The assay utilizes molecular inversion probe (MIP) technology for identifying copy number variations, as well as loss of heterozygosity, copy neutral loss of heterozygosity, and somatic mutations.

For the assay, molecular inversion probes targeting specific loci are hybridized to genomic DNA. The company reports that molecular inversion probes are designed such that successful annealing results in a single-stranded gap that can be filled in by a specific gap-filling enzyme. This produces a circular molecule and removes the nonhybridized targets. Next, a nuclease linearizes the circularized molecular inversion probes that are subsequently amplified and hybridized to the microarray. The system also works on degraded DNA samples, such as formalin-fixed, paraffin-embedded samples.

The long and short of sequencing

“Current technologies detect only some and not all of the DNA, RNA, and epigenetic variants that are important for detecting and improving the understanding of cancer,” points out Jonathan Bibliowicz, PhD, associate director, Cancer Genomics, PacBio. “Sequencing technologies are needed that can discover all variants across the genome, transcriptome, and epigenome.”

Two types of sequencing are employed to articulate the genome, long- and short-read sequencing. Each has its strengths and limitations. For example, as Bibliowicz notes, there are two tasks better addressed by long-read sequencing than by short-read sequencing: “Most structural variations, a class of variations that drive the development of most cancer types, are missed by standard short-read sequencing. And most of the RNA isoforms that have been shown to drive cancer are completely missed by standard short-read sequencing.”

Thus, to resolve large variants (including tandem repeat expansions and structural variations) and to map challenging repetitive regions of the genome, fast and accurate long-read sequencing technology is critical. To facilitate long-read sequencing, PacBio provides Revio, a HiFi system capable of delivering the equivalent of 1,300 genomes per year. “We are continuing to enable new applications on our platforms, most recently whole genome sequencing of somatic variants in cancer using Revio,” Bibliowicz adds. “This allows the most comprehensive cancer whole-genome interrogation currently available.”

Short-read sequencing can also be problematic. Bibliowicz elaborates, “A limitation of standard short-read sequencing is that these technologies are error-prone, which limits our ability to detect rare variants due to the noise of the system.

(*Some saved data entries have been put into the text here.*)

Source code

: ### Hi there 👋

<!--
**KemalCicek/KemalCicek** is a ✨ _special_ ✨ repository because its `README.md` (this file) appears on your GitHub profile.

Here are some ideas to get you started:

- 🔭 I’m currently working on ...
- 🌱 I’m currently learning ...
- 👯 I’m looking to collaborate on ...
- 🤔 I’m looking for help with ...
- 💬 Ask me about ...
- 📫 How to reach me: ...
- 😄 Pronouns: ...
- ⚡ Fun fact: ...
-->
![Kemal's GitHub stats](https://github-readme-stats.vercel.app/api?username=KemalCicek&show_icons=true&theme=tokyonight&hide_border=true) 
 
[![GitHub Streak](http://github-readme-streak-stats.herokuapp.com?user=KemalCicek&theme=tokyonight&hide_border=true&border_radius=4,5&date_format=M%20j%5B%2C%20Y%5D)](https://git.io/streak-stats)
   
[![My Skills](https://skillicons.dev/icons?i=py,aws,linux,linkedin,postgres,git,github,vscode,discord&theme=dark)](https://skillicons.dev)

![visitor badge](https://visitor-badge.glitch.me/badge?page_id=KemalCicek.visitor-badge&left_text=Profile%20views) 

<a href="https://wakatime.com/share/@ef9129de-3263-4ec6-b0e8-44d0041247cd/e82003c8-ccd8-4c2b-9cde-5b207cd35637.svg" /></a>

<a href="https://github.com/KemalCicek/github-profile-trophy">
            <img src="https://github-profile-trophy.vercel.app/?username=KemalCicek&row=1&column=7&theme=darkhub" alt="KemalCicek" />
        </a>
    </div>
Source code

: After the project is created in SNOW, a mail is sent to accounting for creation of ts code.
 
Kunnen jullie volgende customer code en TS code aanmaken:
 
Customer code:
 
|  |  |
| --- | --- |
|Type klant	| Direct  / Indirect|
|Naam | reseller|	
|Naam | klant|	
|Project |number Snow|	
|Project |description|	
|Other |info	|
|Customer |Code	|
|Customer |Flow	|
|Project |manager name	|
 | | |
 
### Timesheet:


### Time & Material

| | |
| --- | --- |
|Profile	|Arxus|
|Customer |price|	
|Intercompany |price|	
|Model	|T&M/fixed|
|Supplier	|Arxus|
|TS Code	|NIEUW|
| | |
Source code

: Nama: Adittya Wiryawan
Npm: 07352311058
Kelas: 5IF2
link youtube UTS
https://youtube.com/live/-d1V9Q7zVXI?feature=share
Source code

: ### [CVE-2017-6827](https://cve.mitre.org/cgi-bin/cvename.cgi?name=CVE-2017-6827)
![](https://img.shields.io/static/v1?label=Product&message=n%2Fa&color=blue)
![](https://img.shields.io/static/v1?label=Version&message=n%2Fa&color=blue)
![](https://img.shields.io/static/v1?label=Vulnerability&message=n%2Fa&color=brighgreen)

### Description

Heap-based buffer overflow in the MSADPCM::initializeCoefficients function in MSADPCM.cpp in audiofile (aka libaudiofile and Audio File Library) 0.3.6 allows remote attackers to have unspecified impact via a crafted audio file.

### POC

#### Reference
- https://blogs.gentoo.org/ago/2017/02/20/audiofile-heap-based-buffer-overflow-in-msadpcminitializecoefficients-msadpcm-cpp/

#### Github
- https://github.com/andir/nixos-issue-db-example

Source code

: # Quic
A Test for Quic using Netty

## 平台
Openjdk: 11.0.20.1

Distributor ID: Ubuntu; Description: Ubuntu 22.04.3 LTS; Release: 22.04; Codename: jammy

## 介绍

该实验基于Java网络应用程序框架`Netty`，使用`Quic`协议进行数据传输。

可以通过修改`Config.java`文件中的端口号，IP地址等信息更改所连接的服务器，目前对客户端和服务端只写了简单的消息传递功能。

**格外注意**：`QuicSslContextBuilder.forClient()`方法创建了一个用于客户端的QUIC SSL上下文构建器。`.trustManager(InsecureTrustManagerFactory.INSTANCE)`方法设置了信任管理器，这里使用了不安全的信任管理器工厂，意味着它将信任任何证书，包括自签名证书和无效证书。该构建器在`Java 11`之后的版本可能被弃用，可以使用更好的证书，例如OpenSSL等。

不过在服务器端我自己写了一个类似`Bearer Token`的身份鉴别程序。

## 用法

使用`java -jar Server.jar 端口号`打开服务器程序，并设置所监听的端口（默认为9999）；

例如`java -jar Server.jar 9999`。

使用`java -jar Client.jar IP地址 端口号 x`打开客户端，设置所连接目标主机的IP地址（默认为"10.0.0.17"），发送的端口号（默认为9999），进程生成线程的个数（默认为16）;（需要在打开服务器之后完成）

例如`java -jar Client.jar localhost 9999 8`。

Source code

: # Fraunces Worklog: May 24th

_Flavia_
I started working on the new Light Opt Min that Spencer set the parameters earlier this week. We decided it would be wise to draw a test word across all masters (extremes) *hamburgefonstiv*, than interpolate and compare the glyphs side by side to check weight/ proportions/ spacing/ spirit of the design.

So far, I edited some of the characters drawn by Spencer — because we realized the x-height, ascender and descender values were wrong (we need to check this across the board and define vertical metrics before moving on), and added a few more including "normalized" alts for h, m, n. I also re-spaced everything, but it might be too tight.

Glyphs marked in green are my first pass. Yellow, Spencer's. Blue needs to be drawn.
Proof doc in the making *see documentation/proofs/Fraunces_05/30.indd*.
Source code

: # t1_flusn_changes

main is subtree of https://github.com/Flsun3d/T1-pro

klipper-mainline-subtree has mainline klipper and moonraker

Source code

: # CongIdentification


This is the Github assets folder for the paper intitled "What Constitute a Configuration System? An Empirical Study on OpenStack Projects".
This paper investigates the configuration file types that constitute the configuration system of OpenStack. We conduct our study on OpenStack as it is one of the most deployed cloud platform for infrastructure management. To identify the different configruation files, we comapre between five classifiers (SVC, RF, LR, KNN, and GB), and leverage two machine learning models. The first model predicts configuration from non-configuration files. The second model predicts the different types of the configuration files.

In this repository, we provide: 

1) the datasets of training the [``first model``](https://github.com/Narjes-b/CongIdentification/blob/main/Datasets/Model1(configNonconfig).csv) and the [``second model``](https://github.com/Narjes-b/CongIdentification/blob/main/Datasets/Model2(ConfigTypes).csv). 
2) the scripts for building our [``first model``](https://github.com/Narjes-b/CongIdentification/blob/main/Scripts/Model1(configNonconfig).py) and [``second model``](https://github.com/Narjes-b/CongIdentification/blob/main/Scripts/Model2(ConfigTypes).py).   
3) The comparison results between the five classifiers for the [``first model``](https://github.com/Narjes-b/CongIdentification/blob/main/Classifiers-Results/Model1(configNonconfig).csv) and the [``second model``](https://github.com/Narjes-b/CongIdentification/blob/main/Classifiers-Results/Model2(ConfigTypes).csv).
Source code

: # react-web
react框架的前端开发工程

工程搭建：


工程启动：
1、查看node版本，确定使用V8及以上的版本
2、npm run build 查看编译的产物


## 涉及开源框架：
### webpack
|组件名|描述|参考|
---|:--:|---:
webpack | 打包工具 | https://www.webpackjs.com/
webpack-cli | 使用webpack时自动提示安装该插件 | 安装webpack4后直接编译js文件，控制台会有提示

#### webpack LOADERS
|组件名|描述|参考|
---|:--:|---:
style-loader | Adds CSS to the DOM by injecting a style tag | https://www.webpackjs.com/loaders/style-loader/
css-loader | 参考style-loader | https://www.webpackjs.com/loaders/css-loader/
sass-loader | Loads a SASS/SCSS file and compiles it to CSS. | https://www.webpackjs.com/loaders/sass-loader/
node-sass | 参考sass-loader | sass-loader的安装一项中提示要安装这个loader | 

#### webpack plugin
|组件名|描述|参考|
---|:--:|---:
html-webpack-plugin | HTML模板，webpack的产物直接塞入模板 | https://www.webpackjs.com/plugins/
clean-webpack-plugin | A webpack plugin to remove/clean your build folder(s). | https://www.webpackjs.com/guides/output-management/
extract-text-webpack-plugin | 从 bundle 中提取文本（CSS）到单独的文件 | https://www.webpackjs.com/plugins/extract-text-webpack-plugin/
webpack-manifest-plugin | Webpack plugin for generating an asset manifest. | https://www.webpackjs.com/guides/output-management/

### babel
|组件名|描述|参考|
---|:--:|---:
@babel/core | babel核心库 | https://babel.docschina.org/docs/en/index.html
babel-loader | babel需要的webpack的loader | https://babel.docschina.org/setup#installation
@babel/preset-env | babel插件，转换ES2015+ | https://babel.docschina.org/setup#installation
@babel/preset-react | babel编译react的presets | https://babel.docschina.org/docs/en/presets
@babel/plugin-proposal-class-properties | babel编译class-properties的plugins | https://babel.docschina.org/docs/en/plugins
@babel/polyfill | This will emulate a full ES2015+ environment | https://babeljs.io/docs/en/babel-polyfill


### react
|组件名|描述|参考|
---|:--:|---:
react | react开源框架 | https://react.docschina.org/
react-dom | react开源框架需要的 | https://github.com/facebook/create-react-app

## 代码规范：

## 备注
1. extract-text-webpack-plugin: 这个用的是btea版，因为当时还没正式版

In other words, the noise (errors) overcomes the signal (the variants).”

To help solve these challenges, PacBio has developed a new short-read technology called the Onso system. “This highly accurate short-read sequencing technology can detect cancer variants at unprecedented sensitivity for ‘needle in a haystack’ scenarios, like liquid biopsy,” Bibliowicz asserts.

PacBio's Revio Onso Sequencer
PacBio provides sequencing platforms that can shed light on a wide range of cancers. For example, PacBio offers the Onso (left), a short-read system that can detect cancer variants at unprecedented sensitivity for “needle in a haystack” scenarios, such as low-frequency allele detection in liquid biopsies. PacBio also offers the Revio (right), a long-read system that can resolve large variants and map repetitive genome regions.

According to Bibliowicz, PacBio’s technologies can shed light on a wide range of cancers. “Our technologies,” he asserts, “have been applied to both solid and hematological tumor samples, as well as both pediatric and adult cancers.”

As to the future of the field, Bibliowicz shares some insights: “Because of cancer’s complexity, cancer genomics will become multiomic. While cancer is a disease of the genome, mutations at the level of DNA that drive cancer result in dysregulation at all levels of cell biology. Besides dysregulation at the genomic level, there is dysregulation at the transcriptomic, epigenomic, and proteomic levels. Different types of information will be combined to unravel this complexity and create a new generation of assays and clinical tests that do a better job at diagnosing and monitoring cancer.”